この本には「選ぶ」というフレーズが鍵のように要所要所で出てくる。アイドルになることを選ぶ。アイドルでいる自分よりも好きな男の方を選ぶ。ファンだって、数あるアイドルの中から自分だけの一番を選んでゆく。そうやって人はありとあらゆるものの中から選んで選んで、正しいものを見つけようとする。作中でも体調不良だと嘘をついて好きな人の元へと会いに行こうとリハを休んだメンバーがこう言う。「正しい選択なんてこの世にない。たぶん、正しかった選択、しか、ないんだよ」

正しい選択ってなんだろう。正解なんてないから自分であれは正しかったと思い込むしかない。例え辻褄合わせであっても、なかなか見つからないパズルのピースを探しては無理やりにでもはめ込んで正しかった選択にしていきたい。そう思い込みたい。そして、そのパズルのピースを1つでもいいから誰かにかちっとはめ込んでもらいたい欲というのも、ある。

ジャニヲタは「担当」と呼ばれる所謂「一番好きな人」を決めている人が多い。担当を決める時点で私も誰かを選んでいる。例えばその担当が自分の良しとしない事をしていた時。腹が立って怒れてくる理由のひとつに自分が選んで選んで選び抜いた選択が間違っていたんじゃないかと自己否定された気持ちになってしまうのもあるのかもしれない。だからといってそうなってしまう前に口うるさく、私の選択は正しいのだ、正しいものにしたいからあなたには絶対こうして欲しいと願望を押し付けすぎるのもファンの美学として私はかっこ悪い気がしてしまう。

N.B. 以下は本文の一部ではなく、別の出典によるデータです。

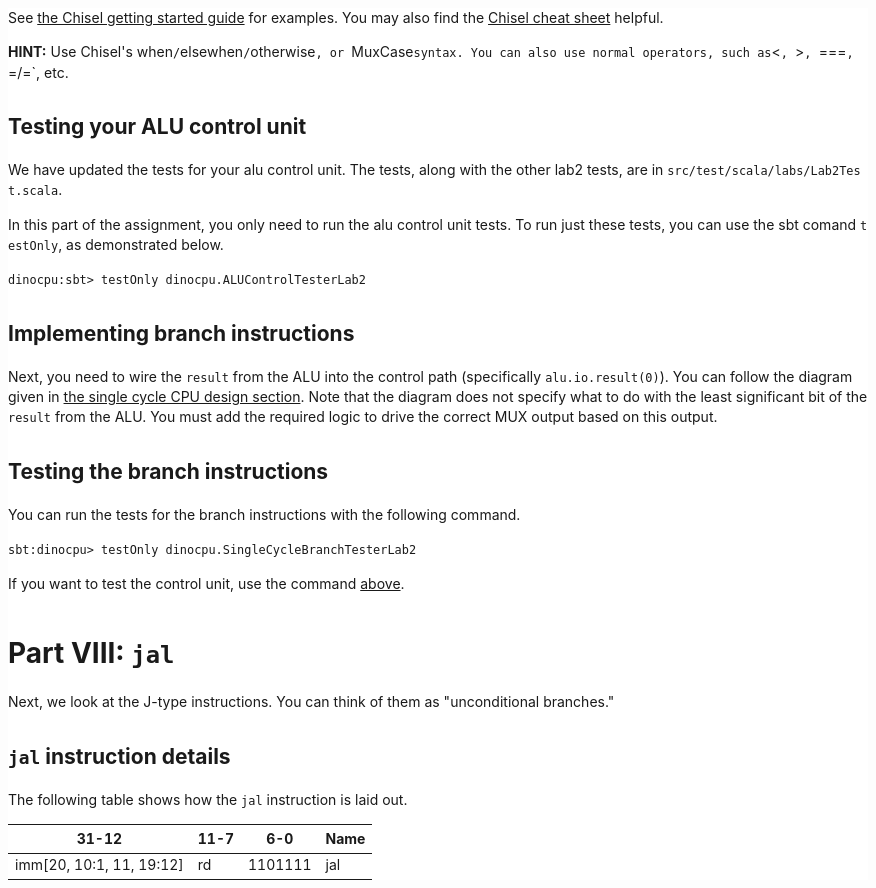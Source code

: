 See [the Chisel getting started guide](../documentation/chisel-notes/getting-started.md) for examples.
You may also find the [Chisel cheat sheet](https://chisel.eecs.berkeley.edu/2.2.0/chisel-cheatsheet.pdf) helpful.

**HINT:** Use Chisel's when` / `elsewhen` / `otherwise`, or `MuxCase` syntax.
You can also use normal operators, such as `<`, `>`, `===`, `=/=`, etc.

## Testing your ALU control unit

We have updated the tests for your alu control unit. The tests, along with the other lab2 tests, are in `src/test/scala/labs/Lab2Test.scala`.

In this part of the assignment, you only need to run the alu control unit tests.
To run just these tests, you can use the sbt comand `testOnly`, as demonstrated below.

```
dinocpu:sbt> testOnly dinocpu.ALUControlTesterLab2
```

## Implementing branch instructions

Next, you need to wire the `result` from the ALU into the control path (specifically `alu.io.result(0)`).
You can follow the diagram given in [the single cycle CPU design section](#single-cycle-cpu-design).
Note that the diagram does not specify what to do with the least significant bit of the `result` from the
ALU. You must add the required logic to drive the correct MUX output based on this output.

## Testing the branch instructions

You can run the tests for the branch instructions with the following command.

```
sbt:dinocpu> testOnly dinocpu.SingleCycleBranchTesterLab2
```

If you want to test the control unit, use the command [above](#testing-your-alu-control-unit).

# Part VIII: `jal`

Next, we look at the J-type instructions.
You can think of them as "unconditional branches."

## `jal` instruction details

The following table shows how the `jal` instruction is laid out.

| 31-12                    | 11-7 | 6-0     | Name   |
|--------------------------|------|---------|--------|
| imm[20, 10:1, 11, 19:12] | rd   | 1101111 | jal    |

でも、君を選んだことを正しかった選択にしたいんだ。

アイドルを好きでいるのは本当に楽しい。でも毎日毎日アイドルの事だけを考えてもいられないし、現実は甘くないし、今できてない事だっていっぱいある。これからしなきゃいけない事や考えなくちゃいけない事は無限にある。アイドルを逃避先にしたくなくても人からそう見られていてもしょうがないなと思う事もある。それによって、日々を生きていく上でアイドルを好きでいる事を少しばかり心の支えにしてしまっているのも全部否定されたような気持ちになって悩む事だってある。

今年行われたジャニーズWESTのパリピポツアーではメンバーの重岡くんがアンコールに毎回自分の言葉でその時その時の気持ちを話してくれる時間があった。(詳しいまとめはこちらに→パリピポツアー全公演の重岡大毅さん挨拶まとめ - Togetterまとめ)
広島では「僕たちから貰ったパワーはちょっとかもしれへんけど、なんか学校嫌やけどちょっと早く行こうとか、あの上司腹立つけど明日は優しく笑顔で接してみようとか。こんな僕らでも力になれるなら幸いです。僕たちとこれからもずっとそんな瞬間を作っていきましょう」と言っていて、オーラスの神戸では「本当に僕らに、僕ら7人に会ったら楽しくなれる。笑顔になれる。それってほんま僕ら、素晴らしくて最高なことやと思ってます。そしてそれをそうやって出来るのが僕らジャニーズWESTやと思っていますし、それを叶えたいです」と挨拶した後、オーラスだけのアンコール曲として「バンザイ夢マンサイ!」を歌ってくれた。私がジャニーズWESTを好きなこと。それによってなんだか毎日ちょっと楽しいなぁとしあわせな気持ちになれていること。そんなささいな選択は正しかったんだよって肯定してもらえたような気がしたのを思い出した。ジャニーズWESTはきっと私のパズルのピースをそっとはめてくれる。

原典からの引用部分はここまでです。